Storyteller is the coolest job title I’ve ever held.
It means I officially tell stories for a living, and that’s a great privilege. Stories are why I became a journalist more than 7 years ago, inspired by the BBC World Service, Kate Adie, and the adventures of Lois Lane. Stories led me from London to Paris to Beijing, before beginning a new chapter in San Francisco in 2013. Now, at Matter, I get to tell stories about the intersection of two causes close to my heart: entrepreneurship and the media (r)evolution.
I’ve stepped into a hallowed tradition: from the Iliad to Harry Potter, storytelling is an art as old and essential as humankind itself. “After nourishment, shelter and companionship, stories are the thing we need most in the world,” award-winning British author Philip Pullman once said.
It’s an aphorism I see reflected in Matter’s human-centric philosophy, its teaching approach, even its workspace. Stories are central to what Matter does, both in terms of the industry it’s helping shake up — because without storytelling, there would be no media! — and in terms of how it coaches its entrepreneurs to craft character-driven narratives about themselves and their products. Stories are about people, and so is innovation.
Perhaps the greatest evidence of Matter’s commitment to stories and their potential for impact is its appointment of a dedicated Storyteller, a rare beast even in the petri dish of Silicon Valley. My job will be to tease stories out of the experiences of Matter portfolio companies and use multimedia and social media tools to animate them for a wider audience. I’ll capture nuggets of wisdom from Matter’s visiting speakers, mentors, Corey, Lara, and the rest of the team. Powered by the latest technology, I’ll share them with more media innovators than any of us could ever reach in person.

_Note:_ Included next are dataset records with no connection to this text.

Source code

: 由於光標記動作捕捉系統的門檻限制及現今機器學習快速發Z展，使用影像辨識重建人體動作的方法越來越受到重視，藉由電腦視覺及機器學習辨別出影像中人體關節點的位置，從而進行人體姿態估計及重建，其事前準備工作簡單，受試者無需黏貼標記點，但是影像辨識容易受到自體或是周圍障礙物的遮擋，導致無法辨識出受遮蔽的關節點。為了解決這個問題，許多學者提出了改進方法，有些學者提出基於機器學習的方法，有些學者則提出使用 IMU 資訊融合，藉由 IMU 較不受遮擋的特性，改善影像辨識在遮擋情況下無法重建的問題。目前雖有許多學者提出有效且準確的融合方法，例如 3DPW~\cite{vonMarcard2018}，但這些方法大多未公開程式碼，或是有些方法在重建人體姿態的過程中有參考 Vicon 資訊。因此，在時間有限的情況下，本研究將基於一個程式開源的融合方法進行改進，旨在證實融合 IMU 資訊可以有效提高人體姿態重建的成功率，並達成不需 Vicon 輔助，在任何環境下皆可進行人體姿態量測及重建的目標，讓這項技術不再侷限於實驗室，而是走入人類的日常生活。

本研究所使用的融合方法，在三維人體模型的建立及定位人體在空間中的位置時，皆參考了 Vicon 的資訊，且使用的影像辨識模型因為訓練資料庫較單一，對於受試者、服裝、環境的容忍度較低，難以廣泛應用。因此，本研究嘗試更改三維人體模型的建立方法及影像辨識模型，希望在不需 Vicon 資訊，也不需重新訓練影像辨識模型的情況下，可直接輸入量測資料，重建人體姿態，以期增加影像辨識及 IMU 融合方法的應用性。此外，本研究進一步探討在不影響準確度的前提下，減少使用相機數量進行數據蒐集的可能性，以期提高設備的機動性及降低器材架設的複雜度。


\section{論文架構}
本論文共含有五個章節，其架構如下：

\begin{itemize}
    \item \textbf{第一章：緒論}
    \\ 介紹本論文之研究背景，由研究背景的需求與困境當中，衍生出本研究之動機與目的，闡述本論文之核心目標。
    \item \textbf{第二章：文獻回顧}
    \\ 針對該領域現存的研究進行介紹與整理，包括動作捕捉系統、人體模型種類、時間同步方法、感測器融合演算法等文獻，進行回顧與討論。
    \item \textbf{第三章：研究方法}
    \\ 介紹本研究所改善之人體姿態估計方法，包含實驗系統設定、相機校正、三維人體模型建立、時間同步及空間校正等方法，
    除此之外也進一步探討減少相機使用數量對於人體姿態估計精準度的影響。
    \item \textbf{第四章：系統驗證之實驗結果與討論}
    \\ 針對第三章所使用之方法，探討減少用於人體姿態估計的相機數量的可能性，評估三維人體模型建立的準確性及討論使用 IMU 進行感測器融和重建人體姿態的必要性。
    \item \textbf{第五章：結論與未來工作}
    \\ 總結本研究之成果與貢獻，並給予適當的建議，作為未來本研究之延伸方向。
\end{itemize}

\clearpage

I’ll also work to equip our entrepreneurs with an invaluable skill: the ability to tell their stories to the key stakeholders in their spheres, including investors, journalists, and above all, customers. As Howard Gardner, eminent developmental psychologist at Harvard University, says: “Stories are the single most powerful weapon in a leader’s arsenal.”
The Matter workspace is already a treasure trove of stories. Walk into the office and the writing is literally on the wall — there are words everywhere, neatly organized in mind maps, crammed on to Post-It notes, splattered on white boards, underlined, highlighted, capitalized, encircled.

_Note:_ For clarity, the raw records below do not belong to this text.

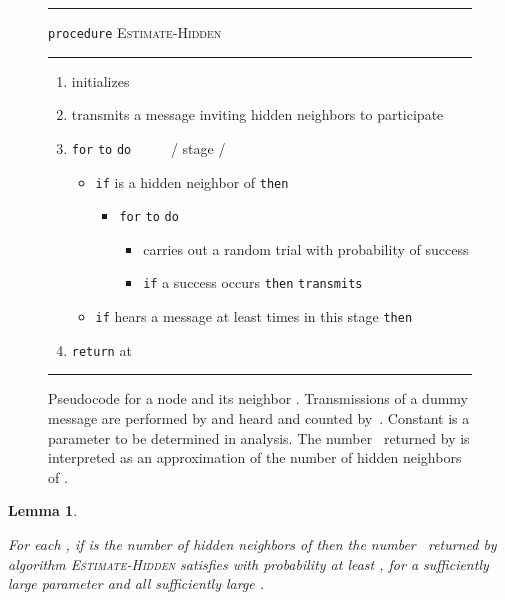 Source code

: \documentclass[11pt]{article}
\newcommand{\FF}{\vspace*{\medskipamount}}
\newtheorem{lemma}{Lemma}
\begin{document}
\begin{figure}[t]

\hrule

\FF

\noindent
\texttt{procedure} \textsc{Estimate-Hidden} 

\FF

\hrule

\FF

\begin{enumerate}[nosep]
\item
 initializes 
\item
 transmits a message inviting hidden neighbors to participate 
\item
\texttt{for}  \texttt{to}  \texttt{do} ~ ~ ~ / stage  /
\begin{itemize}[nosep]
\item[]
\texttt{if}  is a hidden neighbor of  \texttt{then}
\begin{itemize}[nosep]
\item[]
\texttt{for}  \texttt{to}  \texttt{do} 
\begin{itemize}[nosep]
\item[]
 carries out a random trial with probability  of success
\item[]
\texttt{if} a success occurs \texttt{then}  \texttt{transmits}
\end{itemize}
\end{itemize}
\item[]
\texttt{if}  hears a message at least  times in this stage
\texttt{then} 
\end{itemize}
\item
\texttt{return}  at 
\end{enumerate}

\FF

\hrule

\caption{\label{alg:estimate-hidden}
Pseudocode for a node  and its neighbor .
Transmissions of a dummy message are performed by  and heard and counted by~.
Constant  is a parameter to be determined in analysis.
The number~ returned by  is interpreted as an approximation  of the number of hidden neighbors of .}
\end{figure}





\begin{lemma}
\label{lem:hidden}

For each , if  is the number of hidden neighbors of  then the number~ returned by algorithm \textsc{Estimate-Hidden} satisfies   with probability at least , for a sufficiently large parameter  and all sufficiently large .
\end{lemma}
\end{document}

As zen and minimalist as this converted warehouse space may feel, all the eye-level surfaces are competing for attention, adorned with hundreds and hundreds of words. Words that represent the entrepreneurs’ turbulent journeys from week 1 to Demo Day. Words that act as the anchor points around which they orient their thoughts, share their ideas, establish their methodologies and create transformative technology. Words like “be scrappy” and “intentional serendipity”. If you follow me on A Matter-Driven Narrative, you’ll find out more about what all these words mean in the context of the entrepreneur.

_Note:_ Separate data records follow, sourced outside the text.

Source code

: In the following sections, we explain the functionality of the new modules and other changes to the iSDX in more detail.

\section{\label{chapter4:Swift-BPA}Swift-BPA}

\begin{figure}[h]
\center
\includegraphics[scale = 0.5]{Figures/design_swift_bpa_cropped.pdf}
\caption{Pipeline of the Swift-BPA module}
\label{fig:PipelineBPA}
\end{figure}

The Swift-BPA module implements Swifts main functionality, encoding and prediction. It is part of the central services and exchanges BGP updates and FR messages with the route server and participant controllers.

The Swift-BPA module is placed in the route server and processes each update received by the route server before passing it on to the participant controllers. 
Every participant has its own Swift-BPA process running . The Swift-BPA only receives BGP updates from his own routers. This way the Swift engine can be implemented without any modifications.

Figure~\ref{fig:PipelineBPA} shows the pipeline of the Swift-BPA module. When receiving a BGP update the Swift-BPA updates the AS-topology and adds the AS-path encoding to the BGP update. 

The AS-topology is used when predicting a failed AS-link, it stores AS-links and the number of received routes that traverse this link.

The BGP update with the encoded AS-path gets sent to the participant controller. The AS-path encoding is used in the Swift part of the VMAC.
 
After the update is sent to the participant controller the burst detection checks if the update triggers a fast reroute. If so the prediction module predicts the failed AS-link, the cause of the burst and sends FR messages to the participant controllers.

Having come from the world of traditional news broadcasting, I’m learning a new language here at Matter, where VOSOTs, slugs, and live hits have been replaced by flares, deltas and top-down vs. bottom-up. These aren’t terms chosen at random — in the Matterverse, they’re shorthand for the concepts that our entrepreneurs must master on their respective paths to success. I have a feeling they’re going to help me organize my mind better, too.
I have always liked learning new languages. Born in Wales, I studied Welsh until the age of sixteen and my party trick is rattling off the name of my country’s (and indeed the world’s) longest train station (llanfairpwllgwyngyllgogerychwyrndrobwllllantysiliogogogoch, in case you’re interested).
In France, I worked in a bilingual news team, so I had to learn lots and lots of French, really fast, some of it highly esoteric (did you know scaphandrier is the French word for one of those full body, deep water diving suits?). In China I wrestled hard with learning Mandarin, which eventually kicked me in the kidneys, kung fu-style, although even now I still describe a lot of things as 馬馬虎虎.
These days, after marrying an Atomic Physicist from Siberia, I’m trying to cram some Russian vocab into my memory, when I’m not out swing dancing (which is incidentally how one meets an Atomic Physicist from Siberia in California).
Just like our cohort, I’ve come a long way from a small town in Wales, and, starting this next chapter as a startup newbie, I know I still have a long way to go. But as another great writer, Ralph Waldo Emerson, once said: “Life is a journey, not a destination.” That’s what I hope to document on A Matter-Driven Narrative . The entrepreneurial road may be long and winding, littered with potholes and blind corners, but there’s some beautiful scenery to discover along the way. Through my lens, you will see it too, and we can learn together.